Violations of Title 8 U.S. Code § 1324c(a) are punishable by civil penalties of:
- Not less than $250 but as much as $2,000 for each document that is the subject of a violation under Title 8 U.S. Code § 1324c(a)
- When a person or entity has been previously subject to an order under this paragraph, not less than $2,000 but as much as $5,000 for each document that is the subject of a violation under Title 8 U.S. Code § 1324c(a)
There are two other federal statutes relating to false claims of United States citizenship. Title 18 U.S. Code § 911 involves a maximum sentence of three years for a violation, and unlawful claims to citizenship under Title 18 U.S. Code § 1015 involve a maximum sentence of five years.
INA § 237 also establishes that any alien who falsely represents or has falsely represented themselves to be a United States citizen for any kind of purpose or benefit under federal or state law becomes deportable. The alien will also receive a permanent bar from entering the United States and cannot be eligible for a waiver typically available for other types of misrepresentation cases.

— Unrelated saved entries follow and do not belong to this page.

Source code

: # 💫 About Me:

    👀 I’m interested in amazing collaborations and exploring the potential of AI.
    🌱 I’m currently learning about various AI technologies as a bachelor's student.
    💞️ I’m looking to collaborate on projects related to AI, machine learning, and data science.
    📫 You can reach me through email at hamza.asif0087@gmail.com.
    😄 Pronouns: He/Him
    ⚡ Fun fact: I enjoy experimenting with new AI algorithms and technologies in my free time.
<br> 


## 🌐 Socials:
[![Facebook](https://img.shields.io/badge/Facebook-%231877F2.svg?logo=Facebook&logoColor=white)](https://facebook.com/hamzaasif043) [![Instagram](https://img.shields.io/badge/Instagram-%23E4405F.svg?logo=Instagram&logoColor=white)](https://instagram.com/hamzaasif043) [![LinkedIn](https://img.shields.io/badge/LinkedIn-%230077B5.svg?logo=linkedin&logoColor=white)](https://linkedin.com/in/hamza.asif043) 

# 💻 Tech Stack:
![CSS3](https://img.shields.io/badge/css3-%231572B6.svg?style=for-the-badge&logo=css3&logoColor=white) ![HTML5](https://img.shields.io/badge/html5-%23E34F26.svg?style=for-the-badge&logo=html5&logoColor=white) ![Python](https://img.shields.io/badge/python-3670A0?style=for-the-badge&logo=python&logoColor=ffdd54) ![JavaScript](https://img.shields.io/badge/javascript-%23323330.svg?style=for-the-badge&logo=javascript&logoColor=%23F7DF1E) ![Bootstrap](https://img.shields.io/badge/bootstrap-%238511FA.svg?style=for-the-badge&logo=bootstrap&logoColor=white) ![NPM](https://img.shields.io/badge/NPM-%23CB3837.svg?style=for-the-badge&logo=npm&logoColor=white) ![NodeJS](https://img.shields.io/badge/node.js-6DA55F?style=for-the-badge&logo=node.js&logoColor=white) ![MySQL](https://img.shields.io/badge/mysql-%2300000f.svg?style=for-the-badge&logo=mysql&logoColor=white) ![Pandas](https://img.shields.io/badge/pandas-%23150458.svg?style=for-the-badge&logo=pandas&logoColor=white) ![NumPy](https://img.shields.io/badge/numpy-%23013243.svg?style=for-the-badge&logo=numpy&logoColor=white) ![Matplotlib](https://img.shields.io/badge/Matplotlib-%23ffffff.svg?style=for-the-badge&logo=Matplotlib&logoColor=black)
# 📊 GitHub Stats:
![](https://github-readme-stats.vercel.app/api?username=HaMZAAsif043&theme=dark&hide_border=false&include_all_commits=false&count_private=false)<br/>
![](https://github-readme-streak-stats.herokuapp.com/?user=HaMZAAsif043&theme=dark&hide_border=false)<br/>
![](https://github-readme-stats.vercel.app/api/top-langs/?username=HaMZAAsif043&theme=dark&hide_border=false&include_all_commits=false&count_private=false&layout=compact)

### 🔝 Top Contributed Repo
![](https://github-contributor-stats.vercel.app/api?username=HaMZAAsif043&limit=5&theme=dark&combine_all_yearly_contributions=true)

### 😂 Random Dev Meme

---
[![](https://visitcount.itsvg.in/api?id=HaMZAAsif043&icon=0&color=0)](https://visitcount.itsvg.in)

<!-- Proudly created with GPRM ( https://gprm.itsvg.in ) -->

The most common exceptions in deportation cases relate to immigrants claiming that false claims of citizenship were made prior to the September 26, 1996 date of enactment for the Illegal Immigration Reform and Immigrant Responsibility Act of 1996 (IIRIRA or IIRAIRA), a false claim was immediately taken back or retracted in a timely fashion by a noncitizen after being made and before the noncitizen could obtain any benefit from the claim, or a child whose parents were United States citizens made a false claim of citizenship before 18 years of age, where the child was a permanent United States resident before 16 years of age, and the child made the claim reasonably believing they were a United States citizen.

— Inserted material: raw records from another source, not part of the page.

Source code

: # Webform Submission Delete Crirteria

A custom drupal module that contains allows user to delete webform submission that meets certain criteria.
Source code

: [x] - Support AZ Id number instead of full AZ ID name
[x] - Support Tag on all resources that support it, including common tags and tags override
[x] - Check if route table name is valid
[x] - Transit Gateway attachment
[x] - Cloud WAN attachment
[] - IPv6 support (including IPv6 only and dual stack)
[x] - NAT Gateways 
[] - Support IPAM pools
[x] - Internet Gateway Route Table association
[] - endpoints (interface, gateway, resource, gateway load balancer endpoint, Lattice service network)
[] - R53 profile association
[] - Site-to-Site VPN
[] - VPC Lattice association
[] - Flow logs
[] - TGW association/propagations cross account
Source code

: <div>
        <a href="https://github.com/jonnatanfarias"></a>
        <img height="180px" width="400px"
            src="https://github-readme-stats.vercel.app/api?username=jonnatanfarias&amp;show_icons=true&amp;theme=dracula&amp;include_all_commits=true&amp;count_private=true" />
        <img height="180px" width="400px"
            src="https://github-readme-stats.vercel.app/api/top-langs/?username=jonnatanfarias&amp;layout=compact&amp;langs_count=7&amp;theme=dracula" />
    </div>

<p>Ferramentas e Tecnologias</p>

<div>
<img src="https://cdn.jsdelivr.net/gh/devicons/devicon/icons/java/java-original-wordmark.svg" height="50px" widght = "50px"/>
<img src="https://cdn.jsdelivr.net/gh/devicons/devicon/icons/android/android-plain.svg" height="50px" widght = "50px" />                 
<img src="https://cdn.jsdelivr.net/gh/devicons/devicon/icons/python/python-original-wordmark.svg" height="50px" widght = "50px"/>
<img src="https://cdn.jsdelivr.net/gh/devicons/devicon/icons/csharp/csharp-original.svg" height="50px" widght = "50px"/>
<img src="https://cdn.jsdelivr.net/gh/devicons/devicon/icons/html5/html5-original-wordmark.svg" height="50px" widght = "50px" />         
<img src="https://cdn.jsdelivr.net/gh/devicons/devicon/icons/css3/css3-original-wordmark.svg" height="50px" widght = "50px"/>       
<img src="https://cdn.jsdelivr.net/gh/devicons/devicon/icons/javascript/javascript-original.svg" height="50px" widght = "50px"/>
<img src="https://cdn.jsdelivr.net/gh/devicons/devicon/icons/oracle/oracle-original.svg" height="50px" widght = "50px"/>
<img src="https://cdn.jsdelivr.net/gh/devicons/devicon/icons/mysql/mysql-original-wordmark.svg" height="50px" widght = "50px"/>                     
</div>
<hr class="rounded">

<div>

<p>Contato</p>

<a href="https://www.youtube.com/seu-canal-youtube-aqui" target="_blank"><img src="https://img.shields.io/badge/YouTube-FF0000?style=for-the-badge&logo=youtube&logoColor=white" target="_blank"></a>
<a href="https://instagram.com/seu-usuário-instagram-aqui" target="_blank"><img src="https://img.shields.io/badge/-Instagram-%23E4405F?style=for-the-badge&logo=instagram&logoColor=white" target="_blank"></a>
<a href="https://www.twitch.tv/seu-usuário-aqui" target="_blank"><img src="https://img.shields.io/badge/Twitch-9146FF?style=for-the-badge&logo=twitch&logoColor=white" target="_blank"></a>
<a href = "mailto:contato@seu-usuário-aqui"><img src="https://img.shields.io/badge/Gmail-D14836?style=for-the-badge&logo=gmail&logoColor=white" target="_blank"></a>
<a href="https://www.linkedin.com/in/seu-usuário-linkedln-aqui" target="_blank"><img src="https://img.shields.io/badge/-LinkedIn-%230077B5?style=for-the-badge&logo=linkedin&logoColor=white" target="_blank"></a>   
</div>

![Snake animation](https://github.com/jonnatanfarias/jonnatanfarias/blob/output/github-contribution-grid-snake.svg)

Call Us Today to Schedule a Free Consultation with an Arizona immigration lawyer
If you are currently facing accusations of having falsely claimed United States citizenship anywhere in Arizona, you are going to want to be sure that you immediately seek legal representation. It will be in your best interest to get in touch with the experienced team at Diamondback Legal so you can be confident that you will have somebody who is capable of knowing how to overcome the charges that can result from innocent mistakes.
Our firm knows how complicated these types of cases can be for most people, and we will work to find all of the types of evidence that may benefit you in defending yourself against these charges. You may call us at (602) 755-3199 or contact us online to receive a free consultation so we can further evaluate your case and really discuss how to best proceed with the handling of your case.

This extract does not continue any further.